Si comportano in modo analogo anche siti come rubbici.it, con funzioni estese a tutto il territorio italiano, e pagine pubbliche di Facebook come “Bici rubate a Bologna-segnalazioni e avvistamenti”. E' attivo dal 2008, poi, il progetto “sCATENAti”, l'iniziativa promossa dall'associazione studentesca L'altra Babele, che si oppone al traffico di bici rubate attraverso il ritiro, l'acquisto e le aste periodiche di biciclette usate.
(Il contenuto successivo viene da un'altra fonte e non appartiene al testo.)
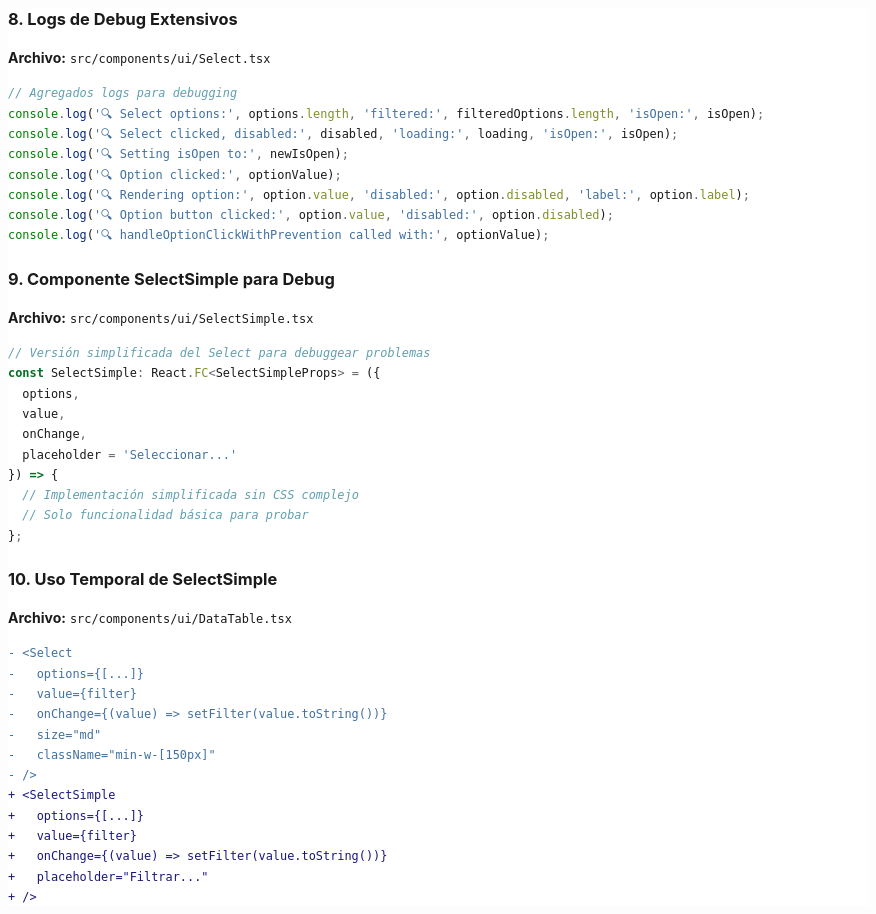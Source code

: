 ### 8. **Logs de Debug Extensivos**

**Archivo:** `src/components/ui/Select.tsx`

```javascript
// Agregados logs para debugging
console.log('🔍 Select options:', options.length, 'filtered:', filteredOptions.length, 'isOpen:', isOpen);
console.log('🔍 Select clicked, disabled:', disabled, 'loading:', loading, 'isOpen:', isOpen);
console.log('🔍 Setting isOpen to:', newIsOpen);
console.log('🔍 Option clicked:', optionValue);
console.log('🔍 Rendering option:', option.value, 'disabled:', option.disabled, 'label:', option.label);
console.log('🔍 Option button clicked:', option.value, 'disabled:', option.disabled);
console.log('🔍 handleOptionClickWithPrevention called with:', optionValue);
```

### 9. **Componente SelectSimple para Debug**

**Archivo:** `src/components/ui/SelectSimple.tsx`

```javascript
// Versión simplificada del Select para debuggear problemas
const SelectSimple: React.FC<SelectSimpleProps> = ({
  options,
  value,
  onChange,
  placeholder = 'Seleccionar...'
}) => {
  // Implementación simplificada sin CSS complejo
  // Solo funcionalidad básica para probar
};
```

### 10. **Uso Temporal de SelectSimple**

**Archivo:** `src/components/ui/DataTable.tsx`

```diff
- <Select
-   options={[...]}
-   value={filter}
-   onChange={(value) => setFilter(value.toString())}
-   size="md"
-   className="min-w-[150px]"
- />
+ <SelectSimple
+   options={[...]}
+   value={filter}
+   onChange={(value) => setFilter(value.toString())}
+   placeholder="Filtrar..."
+ />
```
Fra le iniziative più interessanti promosse da sCATENAti rientra la cosiddetta marchiatura. Questo sistema consente, al costo di 5 euro, di applicare sul telaio della propria bicicletta un adesivo identificativo e un codice alfanumerico, con funzione deterrente. I dati del proprietario, poi, saranno iscritti in un registro online che consenta di risalire facilmente al legittimo possessore. Chi desiderasse servirsi di questa procedura potrà recarsi alla Ciclofficina di via Sant'Apollonia ogni lunedì e giovedì dalle 18 alle 21, oppure alla velostazione Dynamo ogni mercoledì e sabato dalle 15 alle 19. Speciali giornate della marchiatura sono state dedicate, il 21 e 23 settembre scorsi, ai dipendenti della Regione e della Città metropolitana.

Un'indagine statistica del 2014, realizzata dalle associazioni L'Altra Babele e Terzo Millennio, fotografava una situazione preoccupante, con la metà degli intervistati che lamentava un furto subito e solo il 12% di loro che aveva ritrovato il mezzo rubato. Le istituzioni locali, dal canto loro, hanno ufficialmente mostrato interesse per la vicenda nella primavera del 2015, quando Prefettura, Comune e Consulta comunale della bicicletta hanno sottoscritto il Protocollo d'intesa per il contrasto ai furti di biciclette. Il documento, tutt'ora in vigore, è teso a migliorare la collaborazione istituzionale sui fronti di informazione e prevenzione, oltre che ad incentivare l'acquisto legale e la denuncia tempestiva dei furti.